PROBLEM -> Nothing but the lines below from the first through the one with "- [ ] Run integration tests" should appear, printed exactly; please leave pictures out.

Stored items:
====
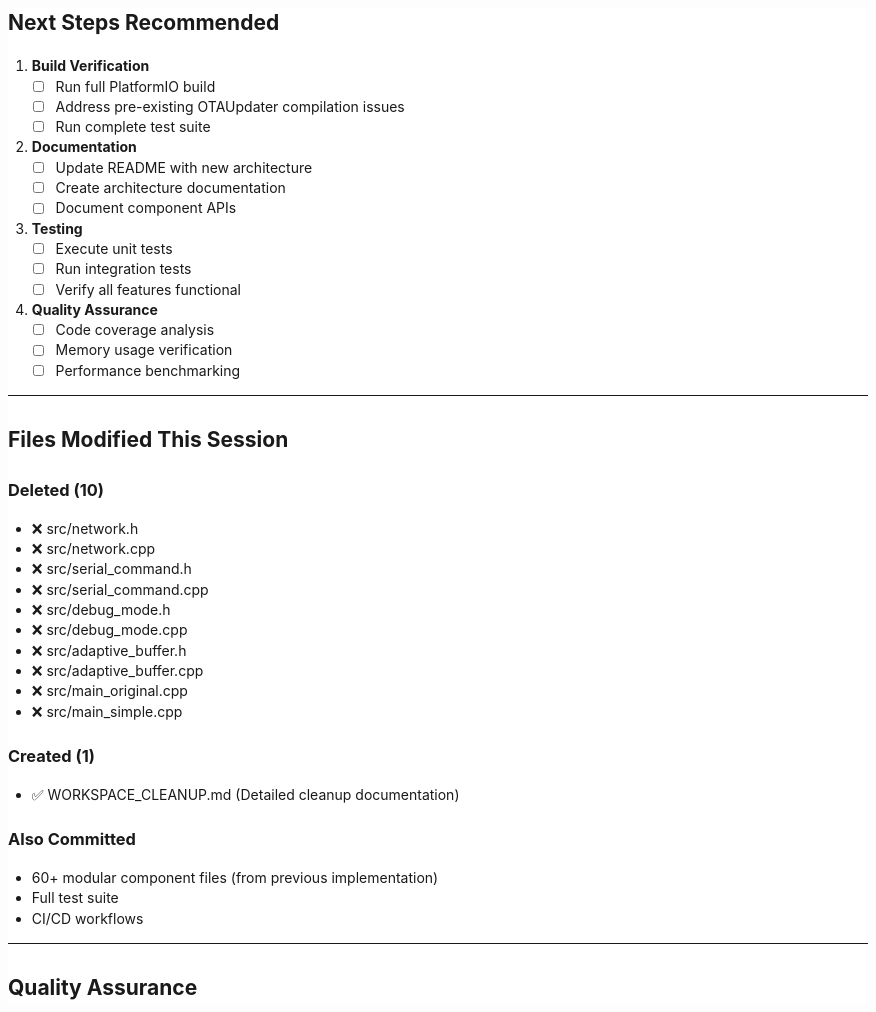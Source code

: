 
## Next Steps Recommended

1. **Build Verification**
   - [ ] Run full PlatformIO build
   - [ ] Address pre-existing OTAUpdater compilation issues
   - [ ] Run complete test suite

2. **Documentation**
   - [ ] Update README with new architecture
   - [ ] Create architecture documentation
   - [ ] Document component APIs

3. **Testing**
   - [ ] Execute unit tests
   - [ ] Run integration tests
   - [ ] Verify all features functional

4. **Quality Assurance**
   - [ ] Code coverage analysis
   - [ ] Memory usage verification
   - [ ] Performance benchmarking

---

## Files Modified This Session

### Deleted (10)
- ❌ src/network.h
- ❌ src/network.cpp
- ❌ src/serial_command.h
- ❌ src/serial_command.cpp
- ❌ src/debug_mode.h
- ❌ src/debug_mode.cpp
- ❌ src/adaptive_buffer.h
- ❌ src/adaptive_buffer.cpp
- ❌ src/main_original.cpp
- ❌ src/main_simple.cpp

### Created (1)
- ✅ WORKSPACE_CLEANUP.md (Detailed cleanup documentation)

### Also Committed
- 60+ modular component files (from previous implementation)
- Full test suite
- CI/CD workflows

---

## Quality Assurance
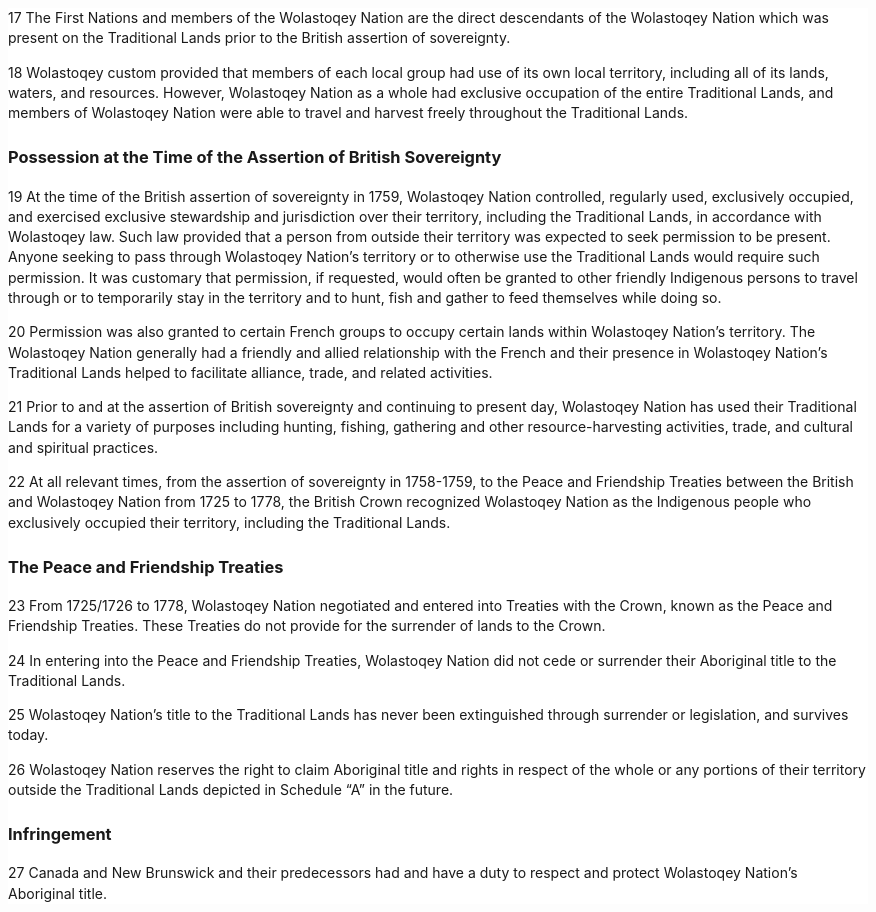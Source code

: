 17 The First Nations and members of the Wolastoqey Nation are the direct descendants of the Wolastoqey Nation which was present on the Traditional Lands prior to the British assertion of sovereignty.

18 Wolastoqey custom provided that members of each local group had use of its own local territory, including all of its lands, waters, and resources. However, Wolastoqey Nation as a whole had exclusive occupation of the entire Traditional Lands, and members of Wolastoqey Nation were able to travel and harvest freely throughout the Traditional Lands.

### Possession at the Time of the Assertion of British Sovereignty

19 At the time of the British assertion of sovereignty in 1759, Wolastoqey Nation controlled, regularly used, exclusively occupied, and exercised exclusive stewardship and jurisdiction over their territory, including the Traditional Lands, in accordance with Wolastoqey law. Such law provided that a person from outside their territory was expected to seek permission to be present. Anyone seeking to pass through Wolastoqey Nation’s territory or to otherwise use the Traditional Lands would require such permission. It was customary that permission, if requested, would often be granted to other friendly Indigenous persons to travel through or to temporarily stay in the territory and to hunt, fish and gather to feed themselves while doing so.

20 Permission was also granted to certain French groups to occupy certain lands within Wolastoqey Nation’s territory. The Wolastoqey Nation generally had a friendly and allied relationship with the French and their presence in Wolastoqey Nation’s Traditional Lands helped to facilitate alliance, trade, and related activities.

21 Prior to and at the assertion of British sovereignty and continuing to present day, Wolastoqey Nation has used their Traditional Lands for a variety of purposes including hunting, fishing, gathering and other resource-harvesting activities, trade, and cultural and spiritual practices.

22 At all relevant times, from the assertion of sovereignty in 1758-1759, to the Peace and Friendship Treaties between the British and Wolastoqey Nation from 1725 to 1778, the British Crown recognized Wolastoqey Nation as the Indigenous people who exclusively occupied their territory, including the Traditional Lands.

### The Peace and Friendship Treaties

23 From 1725/1726 to 1778, Wolastoqey Nation negotiated and entered into Treaties with the Crown, known as the Peace and Friendship Treaties. These Treaties do not provide for the surrender of lands to the Crown.

24 In entering into the Peace and Friendship Treaties, Wolastoqey Nation did not cede or surrender their Aboriginal title to the Traditional Lands.

25 Wolastoqey Nation’s title to the Traditional Lands has never been extinguished through surrender or legislation, and survives today.

26 Wolastoqey Nation reserves the right to claim Aboriginal title and rights in respect of the whole or any portions of their territory outside the Traditional Lands depicted in Schedule “A” in the future.

### Infringement

27 Canada and New Brunswick and their predecessors had and have a duty to respect and protect Wolastoqey Nation’s Aboriginal title.
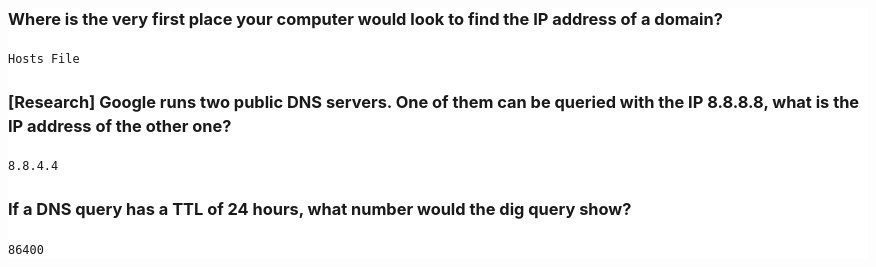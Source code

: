 ### Where is the very first place your computer would look to find the IP address of a domain?
```
Hosts File
```

### [Research] Google runs two public DNS servers. One of them can be queried with the IP 8.8.8.8, what is the IP address of the other one?
```
8.8.4.4
```

### If a DNS query has a TTL of 24 hours, what number would the dig query show?
```
86400
```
====
REPLY TO THE TASK ->
Source code

: 
## Next Steps Recommended

1. **Build Verification**
   - [ ] Run full PlatformIO build
   - [ ] Address pre-existing OTAUpdater compilation issues
   - [ ] Run complete test suite

2. **Documentation**
   - [ ] Update README with new architecture
   - [ ] Create architecture documentation
   - [ ] Document component APIs

3. **Testing**
   - [ ] Execute unit tests
   - [ ] Run integration tests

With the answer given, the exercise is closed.